**Try it**
Tally the lines in these records that hold the string "сервера", and reply with the number alone.

[Exercise inputs]

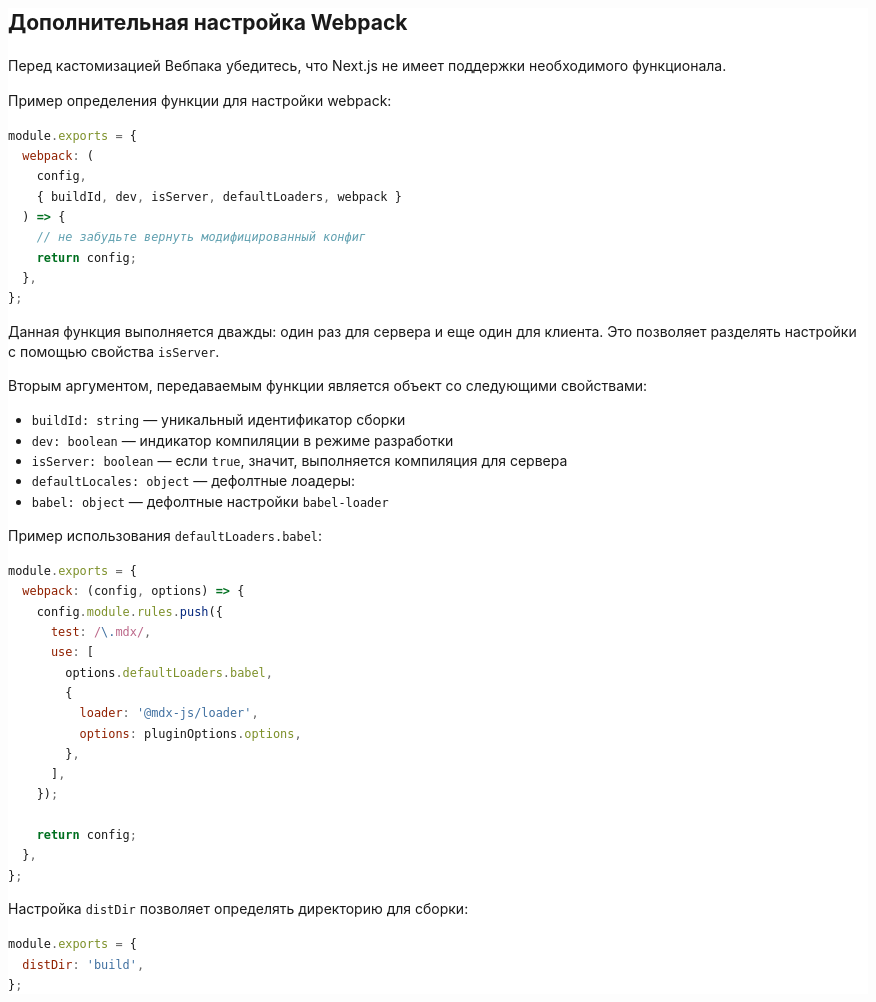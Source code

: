 ## Дополнительная настройка Webpack

Перед кастомизацией Вебпака убедитесь, что Next.js не имеет поддержки необходимого функционала.

Пример определения функции для настройки webpack:

```js
module.exports = {
  webpack: (
    config,
    { buildId, dev, isServer, defaultLoaders, webpack }
  ) => {
    // не забудьте вернуть модифицированный конфиг
    return config;
  },
};
```

Данная функция выполняется дважды: один раз для сервера и еще один для клиента. Это позволяет разделять настройки с помощью свойства `isServer`.

Вторым аргументом, передаваемым функции является объект со следующими свойствами:

- `buildId: string` — уникальный идентификатор сборки
- `dev: boolean` — индикатор компиляции в режиме разработки
- `isServer: boolean` — если `true`, значит, выполняется компиляция для сервера
- `defaultLocales: object` — дефолтные лоадеры:
- `babel: object` — дефолтные настройки `babel-loader`

Пример использования `defaultLoaders.babel`:

```js
module.exports = {
  webpack: (config, options) => {
    config.module.rules.push({
      test: /\.mdx/,
      use: [
        options.defaultLoaders.babel,
        {
          loader: '@mdx-js/loader',
          options: pluginOptions.options,
        },
      ],
    });

    return config;
  },
};
```

Настройка `distDir` позволяет определять директорию для сборки:

```js
module.exports = {
  distDir: 'build',
};
```
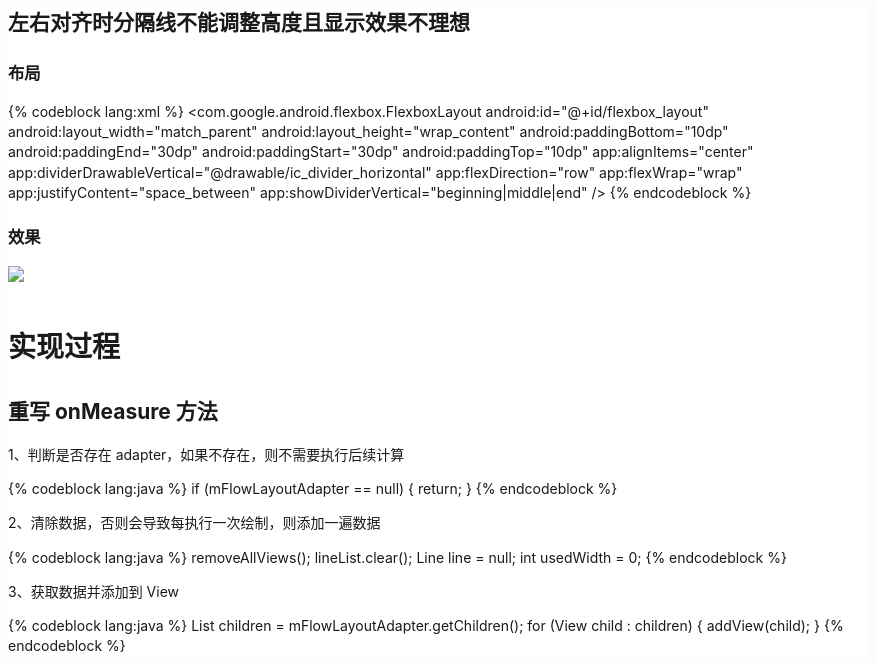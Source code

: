 ## **左右对齐时分隔线不能调整高度且显示效果不理想**

### **布局**

{% codeblock lang:xml %}
<com.google.android.flexbox.FlexboxLayout
    android:id="@+id/flexbox_layout"
    android:layout_width="match_parent"
    android:layout_height="wrap_content"
    android:paddingBottom="10dp"
    android:paddingEnd="30dp"
    android:paddingStart="30dp"
    android:paddingTop="10dp"
    app:alignItems="center"
    app:dividerDrawableVertical="@drawable/ic_divider_horizontal"
    app:flexDirection="row"
    app:flexWrap="wrap"
    app:justifyContent="space_between"
    app:showDividerVertical="beginning|middle|end" />
{% endcodeblock %}

### **效果**

![](https://weichao-io-1257283924.cos.ap-beijing.myqcloud.com/qldownload/2018-02-05-23-04-16.png)

# **实现过程**

## **重写 onMeasure 方法**

1、判断是否存在 adapter，如果不存在，则不需要执行后续计算

{% codeblock lang:java %}
if (mFlowLayoutAdapter == null) {
    return;
}
{% endcodeblock %}

2、清除数据，否则会导致每执行一次绘制，则添加一遍数据

{% codeblock lang:java %}
removeAllViews();
lineList.clear();
Line line = null;
int usedWidth = 0;
{% endcodeblock %}

3、获取数据并添加到 View

{% codeblock lang:java %}
List<View> children = mFlowLayoutAdapter.getChildren();
for (View child : children) {
    addView(child);
}
{% endcodeblock %}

[/Exercise inputs]

**Finished exercise**
2